Economia

Vinte e um países inscritos na FACIM

Vinte e um países dos quatro cantos do mundo confirmaram até o momento a sua participação na Feira Internacional de Maputo (FACIM) que terá lugar de 31 de Agosto a 6 de Setembro, em Ricatla, Marracuene, na Província de Maputo, revelou João Macaringue, Presidente do Conselho de Administração (PCA) do Instituto para a Promoção de Exportações (IPEX) em exclusivo para o nosso jornal.

Segundo João Macaringue, os 21 países que conformaram a sua participação na quinquagésima primeira edição da FACIM, fazem parte de um conjunto de 28 que terão manifestado interesse e de quem se aguarda uma posição final nos próximos dias.

A entidade que está a organizar este certame espera que o número de visitantes poderá chegar aos 85 mil, dai que estejam a ser criadas todas as condições para que o trânsito flua e a mobilidade dentro do recinto e dos pavilhões esteja facilitada.

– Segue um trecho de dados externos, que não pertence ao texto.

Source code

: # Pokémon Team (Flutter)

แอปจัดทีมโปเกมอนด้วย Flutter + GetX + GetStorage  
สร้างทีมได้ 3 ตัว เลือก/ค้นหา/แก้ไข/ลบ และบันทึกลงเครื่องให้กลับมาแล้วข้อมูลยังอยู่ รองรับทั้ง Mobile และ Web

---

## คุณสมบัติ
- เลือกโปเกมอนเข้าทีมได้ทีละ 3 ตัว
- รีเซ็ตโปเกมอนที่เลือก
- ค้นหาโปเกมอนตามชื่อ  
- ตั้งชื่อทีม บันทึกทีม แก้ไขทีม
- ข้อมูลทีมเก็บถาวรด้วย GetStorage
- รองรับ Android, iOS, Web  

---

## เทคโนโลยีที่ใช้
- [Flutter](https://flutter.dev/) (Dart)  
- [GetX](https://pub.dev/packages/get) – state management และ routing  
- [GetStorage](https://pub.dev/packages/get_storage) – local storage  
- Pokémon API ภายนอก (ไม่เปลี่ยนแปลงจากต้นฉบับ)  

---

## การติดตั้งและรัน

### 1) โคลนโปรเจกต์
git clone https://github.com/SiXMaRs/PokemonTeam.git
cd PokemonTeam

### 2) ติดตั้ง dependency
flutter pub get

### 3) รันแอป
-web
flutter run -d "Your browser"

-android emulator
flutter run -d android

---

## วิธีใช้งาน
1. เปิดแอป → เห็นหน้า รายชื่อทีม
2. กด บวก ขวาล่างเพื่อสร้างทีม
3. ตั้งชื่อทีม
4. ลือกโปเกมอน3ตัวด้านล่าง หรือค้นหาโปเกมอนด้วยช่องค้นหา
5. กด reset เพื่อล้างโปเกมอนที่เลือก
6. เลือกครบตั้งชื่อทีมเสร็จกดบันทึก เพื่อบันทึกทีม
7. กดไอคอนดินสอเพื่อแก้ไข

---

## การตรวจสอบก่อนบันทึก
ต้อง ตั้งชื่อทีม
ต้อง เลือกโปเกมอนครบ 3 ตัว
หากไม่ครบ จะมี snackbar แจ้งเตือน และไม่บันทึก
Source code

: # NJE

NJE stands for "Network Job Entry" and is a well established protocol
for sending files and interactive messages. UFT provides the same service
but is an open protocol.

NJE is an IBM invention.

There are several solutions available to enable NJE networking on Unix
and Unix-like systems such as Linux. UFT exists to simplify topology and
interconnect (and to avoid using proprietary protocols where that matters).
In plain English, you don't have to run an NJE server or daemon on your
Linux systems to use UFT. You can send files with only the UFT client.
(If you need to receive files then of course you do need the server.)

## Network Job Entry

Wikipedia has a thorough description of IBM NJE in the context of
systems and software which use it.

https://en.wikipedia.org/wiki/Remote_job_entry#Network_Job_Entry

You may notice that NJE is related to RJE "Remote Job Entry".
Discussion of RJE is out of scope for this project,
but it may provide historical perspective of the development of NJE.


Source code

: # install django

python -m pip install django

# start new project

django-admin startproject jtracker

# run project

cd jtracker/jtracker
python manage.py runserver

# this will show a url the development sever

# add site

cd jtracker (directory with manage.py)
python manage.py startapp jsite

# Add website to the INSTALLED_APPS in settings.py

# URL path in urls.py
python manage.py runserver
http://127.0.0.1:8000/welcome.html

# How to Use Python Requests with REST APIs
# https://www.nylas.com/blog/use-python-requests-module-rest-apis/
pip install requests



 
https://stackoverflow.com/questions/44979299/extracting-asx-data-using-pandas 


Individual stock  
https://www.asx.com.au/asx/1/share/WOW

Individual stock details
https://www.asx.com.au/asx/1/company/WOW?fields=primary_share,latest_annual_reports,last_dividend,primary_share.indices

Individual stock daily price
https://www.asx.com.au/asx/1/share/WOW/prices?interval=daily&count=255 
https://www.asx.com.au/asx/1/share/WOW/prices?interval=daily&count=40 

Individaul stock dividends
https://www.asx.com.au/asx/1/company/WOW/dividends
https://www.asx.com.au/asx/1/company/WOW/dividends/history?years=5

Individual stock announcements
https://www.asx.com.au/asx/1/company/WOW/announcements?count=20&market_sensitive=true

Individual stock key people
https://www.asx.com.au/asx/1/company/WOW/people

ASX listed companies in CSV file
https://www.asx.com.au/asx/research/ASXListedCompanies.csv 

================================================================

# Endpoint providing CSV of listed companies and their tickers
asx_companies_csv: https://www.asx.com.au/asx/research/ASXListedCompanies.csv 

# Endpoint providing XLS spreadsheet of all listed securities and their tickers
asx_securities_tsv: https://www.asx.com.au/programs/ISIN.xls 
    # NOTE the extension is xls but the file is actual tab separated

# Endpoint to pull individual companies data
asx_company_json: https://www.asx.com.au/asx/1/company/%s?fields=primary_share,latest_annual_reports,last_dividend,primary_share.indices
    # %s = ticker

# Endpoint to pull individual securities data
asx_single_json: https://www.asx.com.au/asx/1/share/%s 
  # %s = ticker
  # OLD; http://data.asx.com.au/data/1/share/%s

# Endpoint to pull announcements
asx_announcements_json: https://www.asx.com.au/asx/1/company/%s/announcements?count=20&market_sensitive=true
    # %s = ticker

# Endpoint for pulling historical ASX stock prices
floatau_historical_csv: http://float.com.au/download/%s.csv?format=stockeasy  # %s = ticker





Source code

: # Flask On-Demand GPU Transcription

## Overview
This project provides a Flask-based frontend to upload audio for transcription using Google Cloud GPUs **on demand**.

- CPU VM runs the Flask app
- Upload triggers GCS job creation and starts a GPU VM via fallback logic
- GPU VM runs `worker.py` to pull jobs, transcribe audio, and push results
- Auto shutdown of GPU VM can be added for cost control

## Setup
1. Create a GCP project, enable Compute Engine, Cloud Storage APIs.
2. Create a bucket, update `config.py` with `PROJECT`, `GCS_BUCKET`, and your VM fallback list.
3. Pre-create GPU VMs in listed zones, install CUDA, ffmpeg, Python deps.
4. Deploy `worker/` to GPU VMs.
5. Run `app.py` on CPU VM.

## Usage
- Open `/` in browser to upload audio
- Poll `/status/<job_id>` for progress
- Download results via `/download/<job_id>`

Actualmente decorre a fase intermédia de organização do certame que compreende reparação de eventuais danos nas tendas gigantes instaladas em Ricatla, verificação da rede eléctrica, fontes de água, entre outras afinações nos portões de acesso, parques de estacionamento, espaços reservados à restauração e entretenimento.

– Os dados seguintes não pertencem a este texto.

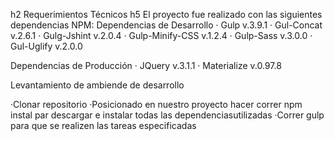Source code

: h2 Requerimientos Técnicos
h5 El proyecto fue realizado con las siguientes dependencias NPM:
Dependencias de Desarrollo
· Gulp v.3.9.1
· Gul-Concat v.2.6.1
· Gulg-Jshint v.2.0.4
· Gulp-Minify-CSS v.1.2.4
· Gulp-Sass v.3.0.0
· Gul-Uglify v.2.0.0

Dependencias de Producción
· JQuery v.3.1.1
· Materialize v.0.97.8

Levantamiento de ambiende de desarrollo

·Clonar repositorio
·Posicionado en nuestro proyecto hacer correr npm instal par descargar e instalar todas las dependenciasutilizadas
·Correr gulp para que se realizen las tareas especificadas
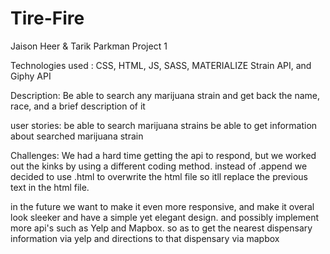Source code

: # Tire-Fire
Jaison Heer & Tarik Parkman
Project 1

Technologies used : CSS, HTML, JS, SASS, MATERIALIZE
Strain API, and Giphy API

Description: Be able to search any marijuana strain and get back the name, race, and a brief description of it

user stories:
be able to search marijuana strains
be able to get information about searched marijuana strain

Challenges:
We had a hard time getting the api to respond, but we worked out the kinks by using a different coding method. instead of .append we decided to use .html to overwrite the html file so itll replace the previous text in the html file.

in the future we want to make it even more responsive, and make it overal look sleeker and have a simple yet elegant design. and possibly implement more api's such as Yelp and Mapbox. so as to get the nearest dispensary information via yelp and directions to that dispensary via mapbox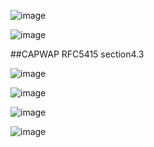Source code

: 
![image](https://user-images.githubusercontent.com/83261924/220407515-5bc9a91d-598e-41b3-9b0a-761682fcbcb3.png)

![image](https://user-images.githubusercontent.com/83261924/220408379-2380a64c-bd0a-4574-a2ba-2c188625384d.png)

##CAPWAP
RFC5415 section4.3

![image](https://user-images.githubusercontent.com/83261924/220784998-31ca529e-cc3b-4ce6-ae4c-d6057ae14685.png)

![image](https://user-images.githubusercontent.com/83261924/220790814-9f98bf8a-be0b-4172-b61c-6ad54b31f0c4.png)

![image](https://user-images.githubusercontent.com/83261924/220791164-2abf397f-426a-494f-8003-26d92d5a2983.png)

![image](https://user-images.githubusercontent.com/83261924/220791101-9a6701d3-b882-4cb5-9376-064fcd1206be.png)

Macaringue fez saber também que as inscrições iniciaram no passado mês de Fevereiro, mas terão ganho maior ímpeto, pelo menos para as empresas nacionais, desde o mês de Junho, pelo que durante o mês de Julho, a ideia é agilizar a organização e sensibilizar mais empresas nacionais e internacionais a se inscreverem.

Por outro lado, estamos empenhados em convencer os oito países que ainda estão “indecisos” em relação à sua participação no certame deste ano para que compareçam e estamos certos de que para além destes poderemos ter outras confirmações de países e empresas estrangeiras deste período derradeiro”, disse.

Para o cumprimento desse desiderato o IPEX conta a colaboração directa do Ministério da Indústria e Comércio (MIC) através do pelouro da Indústria, do sector que lida com o selo Made in Mozambique, Apoio ao Sector Privado, do Comércio e das Pequenas e Médias Empresas (PME´s).

Com uma área total de 47.600 metros quadrados, dos quais 20 mil quadrados corresponde à área descoberta e 27 mil metros de área coberta, a organização da FACIM pretende assegurar que os expositores estejam organizados por temas e países, sendo que o pavilhão de Moçambique deverá albergar os standes das províncias e instituições nacionais.

Estão programadas diversas actividades, nomeadamente os seminários temáticos, bolsas de contacto, programas culturais e infantis, premiações de empresas que se destacaram ao longo do ano passado no campo das exportações, entre outras actividades.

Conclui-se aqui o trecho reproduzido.